Assignment:
What lines in the material hold the string "file"? Return every one of them.

Material provided:
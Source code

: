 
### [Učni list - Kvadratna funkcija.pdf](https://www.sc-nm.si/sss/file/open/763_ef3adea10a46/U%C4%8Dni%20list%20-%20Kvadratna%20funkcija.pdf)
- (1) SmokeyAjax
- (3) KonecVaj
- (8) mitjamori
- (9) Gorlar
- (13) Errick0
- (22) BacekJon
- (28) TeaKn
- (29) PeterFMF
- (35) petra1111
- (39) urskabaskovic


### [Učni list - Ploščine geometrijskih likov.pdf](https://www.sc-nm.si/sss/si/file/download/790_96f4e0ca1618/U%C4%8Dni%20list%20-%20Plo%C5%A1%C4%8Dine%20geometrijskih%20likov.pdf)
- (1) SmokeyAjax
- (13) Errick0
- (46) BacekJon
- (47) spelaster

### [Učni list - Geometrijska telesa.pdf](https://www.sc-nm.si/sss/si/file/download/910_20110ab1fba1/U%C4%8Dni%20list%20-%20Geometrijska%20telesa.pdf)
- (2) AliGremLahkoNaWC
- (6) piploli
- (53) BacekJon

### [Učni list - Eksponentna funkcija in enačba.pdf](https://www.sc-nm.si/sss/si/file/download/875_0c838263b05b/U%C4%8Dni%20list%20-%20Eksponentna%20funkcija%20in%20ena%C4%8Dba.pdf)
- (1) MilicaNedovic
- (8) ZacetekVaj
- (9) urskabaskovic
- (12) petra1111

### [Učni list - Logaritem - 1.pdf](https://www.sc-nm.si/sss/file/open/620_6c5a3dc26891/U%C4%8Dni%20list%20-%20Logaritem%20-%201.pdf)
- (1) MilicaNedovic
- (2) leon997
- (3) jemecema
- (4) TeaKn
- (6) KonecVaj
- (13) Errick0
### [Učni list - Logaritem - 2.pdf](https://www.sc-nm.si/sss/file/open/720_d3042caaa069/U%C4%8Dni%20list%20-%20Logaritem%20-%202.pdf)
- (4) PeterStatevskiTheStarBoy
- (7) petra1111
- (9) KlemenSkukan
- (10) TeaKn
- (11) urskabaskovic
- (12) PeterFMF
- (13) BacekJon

Task result:
### [Učni list - Kvadratna funkcija.pdf](https://www.sc-nm.si/sss/file/open/763_ef3adea10a46/U%C4%8Dni%20list%20-%20Kvadratna%20funkcija.pdf)
### [Učni list - Ploščine geometrijskih likov.pdf](https://www.sc-nm.si/sss/si/file/download/790_96f4e0ca1618/U%C4%8Dni%20list%20-%20Plo%C5%A1%C4%8Dine%20geometrijskih%20likov.pdf)
### [Učni list - Geometrijska telesa.pdf](https://www.sc-nm.si/sss/si/file/download/910_20110ab1fba1/U%C4%8Dni%20list%20-%20Geometrijska%20telesa.pdf)
### [Učni list - Eksponentna funkcija in enačba.pdf](https://www.sc-nm.si/sss/si/file/download/875_0c838263b05b/U%C4%8Dni%20list%20-%20Eksponentna%20funkcija%20in%20ena%C4%8Dba.pdf)
### [Učni list - Logaritem - 1.pdf](https://www.sc-nm.si/sss/file/open/620_6c5a3dc26891/U%C4%8Dni%20list%20-%20Logaritem%20-%201.pdf)
### [Učni list - Logaritem - 2.pdf](https://www.sc-nm.si/sss/file/open/720_d3042caaa069/U%C4%8Dni%20list%20-%20Logaritem%20-%202.pdf)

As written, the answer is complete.